Você não pode me obrigar a ir

5 1 0
                                    

É sexta-feira e eu não posso fingir que a semana está acabando, e finalmente vou poder descansar no final de semana. Isso se minha mãe não me colocar para fazer faxina na casa enquanto ela faz o mínimo. Sempre que eu suspeito que ela fará isso, invento que tenho encontro com meus amigos, e vou ao cinema, sozinha.

Ajeito meu uniforme branco com letras azuis no bolso com o nome do Super center onde trabalho. Respiro fundo e solto o ar, devagar, como quem prendeu o ar o suficiente.

Encontro minha mãe na cozinha. Ela está cantarolando uma dessas canções clássicas, de épocas em que eu nem tinha nascido ainda.

— O café está pronto. — Diz ela.

— Não vai dar tempo de tomar o café, mãe. Acordei atrasada.

— Eu te chamei, mas você sempre dorme pesado, feito uma pedra. — Retalha ela.

— O despertador não funcionou. Acho que preciso comprar um novo.

— Preciso conversar algo com você.

Minha mãe olha séria para mim, e se senta na cadeira. Isso geralmente significava duas coisas, o assunto era muito delicado e difícil, e que ela não está sendo fácil para ela me dizer. E quase posso julgá-la por isso.

— O que é? Aconteceu alguma coisa?

— Você precisa visitar seu pai.

— Mãe, já conversamos sobre isso.

— Dê uma chance a ele, El.

— Ele não nos deu uma chance, mãe. Por que eu daria? Se Mary Ann, Tito e Dylan quiseram dar essa chance a ele, é o direito deles. Assim como eu tenho o direito de não dar. — Insisti, elevando a voz mais do que realmente gostaria.

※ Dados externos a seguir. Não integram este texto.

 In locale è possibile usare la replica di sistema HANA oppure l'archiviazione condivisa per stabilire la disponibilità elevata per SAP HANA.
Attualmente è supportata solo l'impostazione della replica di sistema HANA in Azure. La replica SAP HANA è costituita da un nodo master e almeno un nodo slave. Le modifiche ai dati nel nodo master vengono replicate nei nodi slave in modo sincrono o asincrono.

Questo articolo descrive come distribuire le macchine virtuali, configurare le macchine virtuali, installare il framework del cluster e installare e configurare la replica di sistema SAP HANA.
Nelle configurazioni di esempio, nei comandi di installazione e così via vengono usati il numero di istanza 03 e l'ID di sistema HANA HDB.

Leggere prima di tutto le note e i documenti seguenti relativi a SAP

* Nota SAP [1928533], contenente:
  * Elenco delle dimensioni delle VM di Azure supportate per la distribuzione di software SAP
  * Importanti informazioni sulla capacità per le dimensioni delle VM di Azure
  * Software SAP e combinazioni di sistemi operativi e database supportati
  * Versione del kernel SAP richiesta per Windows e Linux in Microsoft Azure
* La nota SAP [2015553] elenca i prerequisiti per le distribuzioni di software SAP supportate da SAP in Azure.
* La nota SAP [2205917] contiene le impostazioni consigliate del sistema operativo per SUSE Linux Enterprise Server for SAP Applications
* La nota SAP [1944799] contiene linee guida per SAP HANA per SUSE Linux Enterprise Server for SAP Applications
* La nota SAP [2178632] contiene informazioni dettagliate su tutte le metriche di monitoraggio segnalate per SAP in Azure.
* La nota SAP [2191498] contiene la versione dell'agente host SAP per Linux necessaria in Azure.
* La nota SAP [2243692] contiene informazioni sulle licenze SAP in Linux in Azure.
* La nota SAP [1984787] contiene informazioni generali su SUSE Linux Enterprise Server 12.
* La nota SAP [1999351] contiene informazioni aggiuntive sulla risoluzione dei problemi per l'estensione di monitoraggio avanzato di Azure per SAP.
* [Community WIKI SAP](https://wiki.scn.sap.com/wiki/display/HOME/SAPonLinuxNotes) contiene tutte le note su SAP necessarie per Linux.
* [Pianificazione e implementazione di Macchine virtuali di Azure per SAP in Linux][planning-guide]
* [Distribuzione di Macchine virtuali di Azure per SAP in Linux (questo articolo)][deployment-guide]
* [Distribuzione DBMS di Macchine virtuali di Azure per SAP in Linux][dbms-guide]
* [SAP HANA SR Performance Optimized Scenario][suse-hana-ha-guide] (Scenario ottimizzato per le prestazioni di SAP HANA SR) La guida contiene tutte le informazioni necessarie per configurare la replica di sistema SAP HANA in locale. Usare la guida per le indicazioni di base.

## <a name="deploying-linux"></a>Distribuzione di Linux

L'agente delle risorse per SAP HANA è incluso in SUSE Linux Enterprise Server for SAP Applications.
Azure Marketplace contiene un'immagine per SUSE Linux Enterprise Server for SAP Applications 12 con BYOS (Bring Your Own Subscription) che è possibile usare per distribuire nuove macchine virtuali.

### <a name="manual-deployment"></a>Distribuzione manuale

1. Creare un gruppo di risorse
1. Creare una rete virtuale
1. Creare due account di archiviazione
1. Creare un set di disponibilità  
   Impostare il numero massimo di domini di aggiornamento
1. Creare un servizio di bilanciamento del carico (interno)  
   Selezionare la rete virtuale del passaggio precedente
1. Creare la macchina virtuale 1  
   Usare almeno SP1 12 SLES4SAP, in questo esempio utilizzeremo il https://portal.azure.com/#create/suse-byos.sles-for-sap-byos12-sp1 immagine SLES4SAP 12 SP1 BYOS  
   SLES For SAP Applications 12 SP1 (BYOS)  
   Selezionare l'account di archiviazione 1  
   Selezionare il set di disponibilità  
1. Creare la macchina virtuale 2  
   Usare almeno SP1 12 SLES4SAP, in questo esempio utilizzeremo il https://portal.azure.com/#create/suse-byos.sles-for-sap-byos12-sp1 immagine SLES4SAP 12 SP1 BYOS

— Já faz muito anos, El. Está na hora de superar. Não pode passar a vida toda remoendo isso, só vai te deixar doente.

— Preciso ir, mãe. — Digo, tomando um gole rápido da xícara de café, que instantaneamente se tornou frio demais.

— El...

— Até mais tarde! — Dou-lhe um beijo em sua testa e me afasto, indo em direção da porta de saída.

Chego até a calçada e paro, tomando o ar, sentindo-me sufocada. Pego a bombinha do bolso da calça e aspiro todo o veneno que sou capaz, sentindo o gosto amargo e seco, sentindo meus pulmões arderem.

Eu ainda não consigo falar do passado, do meu pai, e de tudo que me afastou das pessoas que mais amo. Não consigo aceitar o rumo que a minha vida tomou depois de tudo, sem me oferecem escolhas. Então, não, mãe, não me peça novamente para dar uma chance, é injusto e egoísta.

Chego ao trabalho depois de uma hora e meia, como todos os dias. Cumprimento alguns clientes que passam por mim e entro na sala reservada para funcionários. Passo meu cartão de ponto e vou até o vestiário, onde encontro Amelia, que trocava de roupas enquanto se olhava no pequeno espelho pendurado na sua porta.

— Hoje estará mais cheio. Viu o anúncio das ofertas na entrada? — Pergunta ela.

— Não, não vi. — Respondi.

— Está tudo bem?

— Está, sim. Só... acordei atrasada.

— O de sempre. Seu despertador não funcionou de novo?

— Pois, é.

Ela se levanta e olha para mim, como quem me analisa. Amelia tinha essa mania, de analisar as pessoas como se fosse psicóloga, porque foi a profissão do seu pai.